After UK firms paid a record amount of corporation tax last year, Funding Options is calling on the Government to reduce the tax burden on small businesses.
A record high £32.4 billion in corporation tax was paid by UK businesses last year, up 8% on the £30 billion paid the year before, according to analysis by Funding Options.
These figures exclude financial services businesses and North Sea oil and gas companies. Corporation tax revenue from North Sea oil companies fell from a peak of £10.2 billion in 2008/2009 to £2.5 billion last year. According to Funding Options, the extra tax taken from mainstream UK businesses has been plugging this gap.
Now it is calling on the Government to reduce the corporation tax rate for small businesses. Conrad Ford, ceo of Funding Options, said: "With the corporation tax take now at record levels, the Government can now afford to ease the tax burden on small business. Reintroducing a lower corporation tax rate for small businesses would be a major and deserved boost to UK SMEs."

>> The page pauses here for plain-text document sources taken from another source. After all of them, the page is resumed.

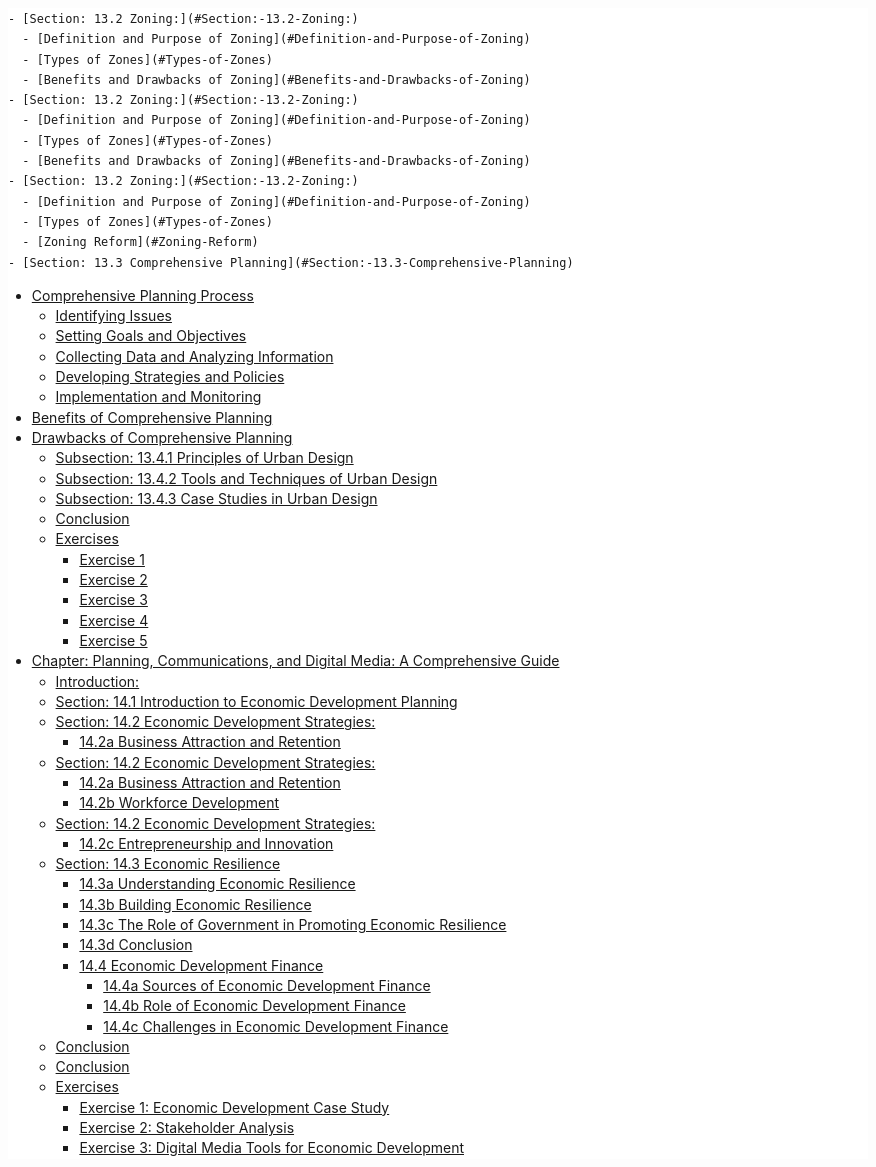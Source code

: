     - [Section: 13.2 Zoning:](#Section:-13.2-Zoning:)
      - [Definition and Purpose of Zoning](#Definition-and-Purpose-of-Zoning)
      - [Types of Zones](#Types-of-Zones)
      - [Benefits and Drawbacks of Zoning](#Benefits-and-Drawbacks-of-Zoning)
    - [Section: 13.2 Zoning:](#Section:-13.2-Zoning:)
      - [Definition and Purpose of Zoning](#Definition-and-Purpose-of-Zoning)
      - [Types of Zones](#Types-of-Zones)
      - [Benefits and Drawbacks of Zoning](#Benefits-and-Drawbacks-of-Zoning)
    - [Section: 13.2 Zoning:](#Section:-13.2-Zoning:)
      - [Definition and Purpose of Zoning](#Definition-and-Purpose-of-Zoning)
      - [Types of Zones](#Types-of-Zones)
      - [Zoning Reform](#Zoning-Reform)
    - [Section: 13.3 Comprehensive Planning](#Section:-13.3-Comprehensive-Planning)
  - [Comprehensive Planning Process](#Comprehensive-Planning-Process)
    - [Identifying Issues](#Identifying-Issues)
    - [Setting Goals and Objectives](#Setting-Goals-and-Objectives)
    - [Collecting Data and Analyzing Information](#Collecting-Data-and-Analyzing-Information)
    - [Developing Strategies and Policies](#Developing-Strategies-and-Policies)
    - [Implementation and Monitoring](#Implementation-and-Monitoring)
  - [Benefits of Comprehensive Planning](#Benefits-of-Comprehensive-Planning)
  - [Drawbacks of Comprehensive Planning](#Drawbacks-of-Comprehensive-Planning)
      - [Subsection: 13.4.1 Principles of Urban Design](#Subsection:-13.4.1-Principles-of-Urban-Design)
      - [Subsection: 13.4.2 Tools and Techniques of Urban Design](#Subsection:-13.4.2-Tools-and-Techniques-of-Urban-Design)
      - [Subsection: 13.4.3 Case Studies in Urban Design](#Subsection:-13.4.3-Case-Studies-in-Urban-Design)
    - [Conclusion](#Conclusion)
    - [Exercises](#Exercises)
      - [Exercise 1](#Exercise-1)
      - [Exercise 2](#Exercise-2)
      - [Exercise 3](#Exercise-3)
      - [Exercise 4](#Exercise-4)
      - [Exercise 5](#Exercise-5)
  - [Chapter: Planning, Communications, and Digital Media: A Comprehensive Guide](#Chapter:-Planning,-Communications,-and-Digital-Media:-A-Comprehensive-Guide)
    - [Introduction:](#Introduction:)
    - [Section: 14.1 Introduction to Economic Development Planning](#Section:-14.1-Introduction-to-Economic-Development-Planning)
    - [Section: 14.2 Economic Development Strategies:](#Section:-14.2-Economic-Development-Strategies:)
      - [14.2a Business Attraction and Retention](#14.2a-Business-Attraction-and-Retention)
    - [Section: 14.2 Economic Development Strategies:](#Section:-14.2-Economic-Development-Strategies:)
      - [14.2a Business Attraction and Retention](#14.2a-Business-Attraction-and-Retention)
      - [14.2b Workforce Development](#14.2b-Workforce-Development)
    - [Section: 14.2 Economic Development Strategies:](#Section:-14.2-Economic-Development-Strategies:)
      - [14.2c Entrepreneurship and Innovation](#14.2c-Entrepreneurship-and-Innovation)
    - [Section: 14.3 Economic Resilience](#Section:-14.3-Economic-Resilience)
      - [14.3a Understanding Economic Resilience](#14.3a-Understanding-Economic-Resilience)
      - [14.3b Building Economic Resilience](#14.3b-Building-Economic-Resilience)
      - [14.3c The Role of Government in Promoting Economic Resilience](#14.3c-The-Role-of-Government-in-Promoting-Economic-Resilience)
      - [14.3d Conclusion](#14.3d-Conclusion)
      - [14.4 Economic Development Finance](#14.4-Economic-Development-Finance)
        - [14.4a Sources of Economic Development Finance](#14.4a-Sources-of-Economic-Development-Finance)
        - [14.4b Role of Economic Development Finance](#14.4b-Role-of-Economic-Development-Finance)
        - [14.4c Challenges in Economic Development Finance](#14.4c-Challenges-in-Economic-Development-Finance)
    - [Conclusion](#Conclusion)
    - [Conclusion](#Conclusion)
    - [Exercises](#Exercises)
      - [Exercise 1: Economic Development Case Study](#Exercise-1:-Economic-Development-Case-Study)
      - [Exercise 2: Stakeholder Analysis](#Exercise-2:-Stakeholder-Analysis)
      - [Exercise 3: Digital Media Tools for Economic Development](#Exercise-3:-Digital-Media-Tools-for-Economic-Development)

This week, Jane Ellison, financial secretary at HM Treasury, told the HMRC annual conference that: "We don't want a tax policy that sees those who are struggling the most, hit the hardest. So I'll be working over the coming months to continue delivering on that agenda."

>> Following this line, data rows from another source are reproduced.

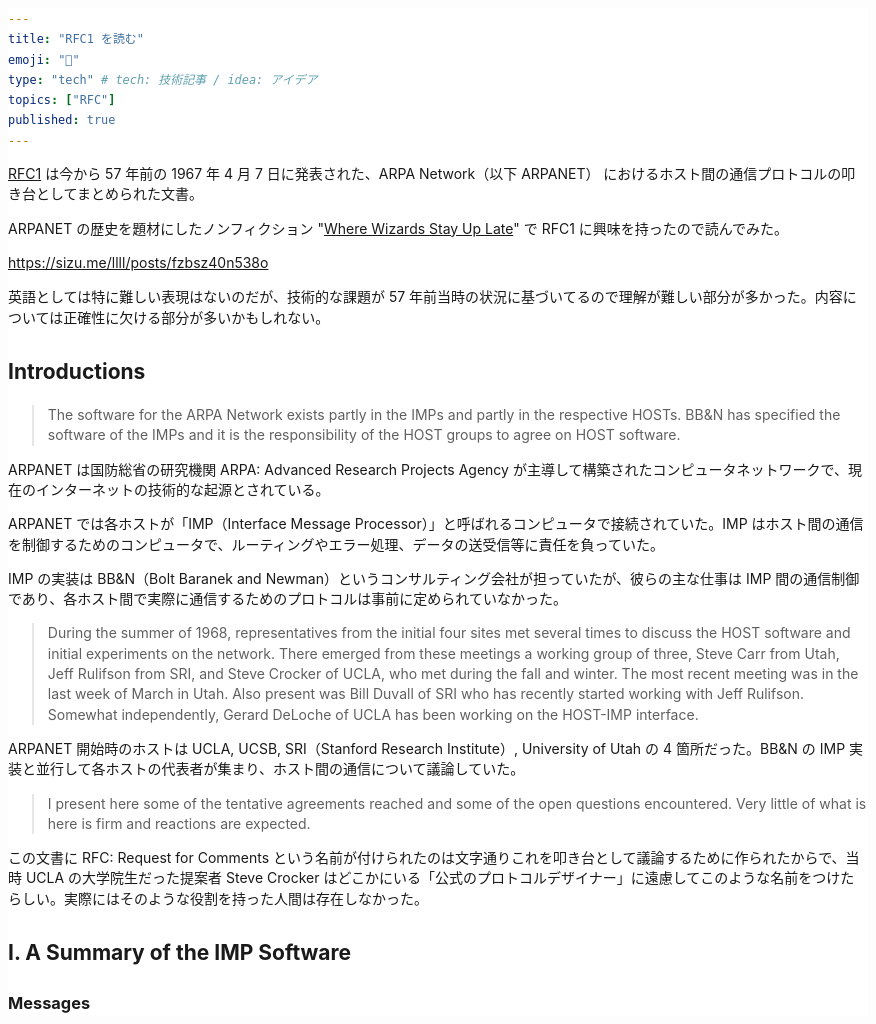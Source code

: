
 ```yaml
---
title: "RFC1 を読む"
emoji: "💌"
type: "tech" # tech: 技術記事 / idea: アイデア
topics: ["RFC"]
published: true
---
```


[RFC1](https://www.ietf.org/rfc/rfc0001) は今から 57 年前の 1967 年 4 月 7 日に発表された、ARPA Network（以下 ARPANET） におけるホスト間の通信プロトコルの叩き台としてまとめられた文書。

ARPANET の歴史を題材にしたノンフィクション "[Where Wizards Stay Up Late](https://www.amazon.co.jp/-/en/Katie-Hafner/dp/0684832674)" で RFC1 に興味を持ったので読んでみた。

https://sizu.me/llll/posts/fzbsz40n538o

英語としては特に難しい表現はないのだが、技術的な課題が 57 年前当時の状況に基づいてるので理解が難しい部分が多かった。内容については正確性に欠ける部分が多いかもしれない。

## Introductions

> The software for the ARPA Network exists partly in the IMPs and partly in the respective HOSTs. BB&N has specified the software of the IMPs and it is the responsibility of the HOST groups to agree on HOST software.

ARPANET は国防総省の研究機関 ARPA: Advanced Research Projects Agency が主導して構築されたコンピュータネットワークで、現在のインターネットの技術的な起源とされている。

ARPANET では各ホストが「IMP（Interface Message Processor）」と呼ばれるコンピュータで接続されていた。IMP はホスト間の通信を制御するためのコンピュータで、ルーティングやエラー処理、データの送受信等に責任を負っていた。

IMP の実装は BB&N（Bolt Baranek and Newman）というコンサルティング会社が担っていたが、彼らの主な仕事は IMP 間の通信制御であり、各ホスト間で実際に通信するためのプロトコルは事前に定められていなかった。

> During the summer of 1968, representatives from the initial four sites met several times to discuss the HOST software and initial experiments on the network. There emerged from these meetings a working group of three, Steve Carr from Utah, Jeff Rulifson from SRI, and Steve Crocker of UCLA, who met during the fall and winter. The most recent meeting was in the last week of March in Utah. Also present was Bill Duvall of SRI who has recently started working with Jeff Rulifson.
> Somewhat independently, Gerard DeLoche of UCLA has been working on the HOST-IMP interface.

ARPANET 開始時のホストは UCLA, UCSB, SRI（Stanford Research Institute）, University of Utah の 4 箇所だった。BB&N の IMP 実装と並行して各ホストの代表者が集まり、ホスト間の通信について議論していた。

> I present here some of the tentative agreements reached and some of the open questions encountered. Very little of what is here is firm and reactions are expected.

この文書に RFC: Request for Comments という名前が付けられたのは文字通りこれを叩き台として議論するために作られたからで、当時 UCLA の大学院生だった提案者 Steve Crocker はどこかにいる「公式のプロトコルデザイナー」に遠慮してこのような名前をつけたらしい。実際にはそのような役割を持った人間は存在しなかった。

## I. A Summary of the IMP Software

### Messages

Conrad Ford said: "Small businesses in the UK benefitted from a lower rate of corporation tax for over 40 years until 2015. This was an effective way of helping small businesses to compete with larger rivals and would be so again. Small business are an engine of growth and new jobs - the Government should be doing all it can to foster a business culture that allows SMEs to thrive."
Another way to help SMEs would be to increase the Annual Investment Allowance in order to encourage small businesses to invest in new equipment, he said.
The Annual Investment Allowance gives businesses tax relief on capital investment; the relief is currently £200,000 per business per year, down from £500,000 in 2015. "Increasing the Annual Investment Allowance would mean that restaurants could invest in new kitchens, manufacturers could invest in new machinery, and design businesses could invest in new IT," said Ford.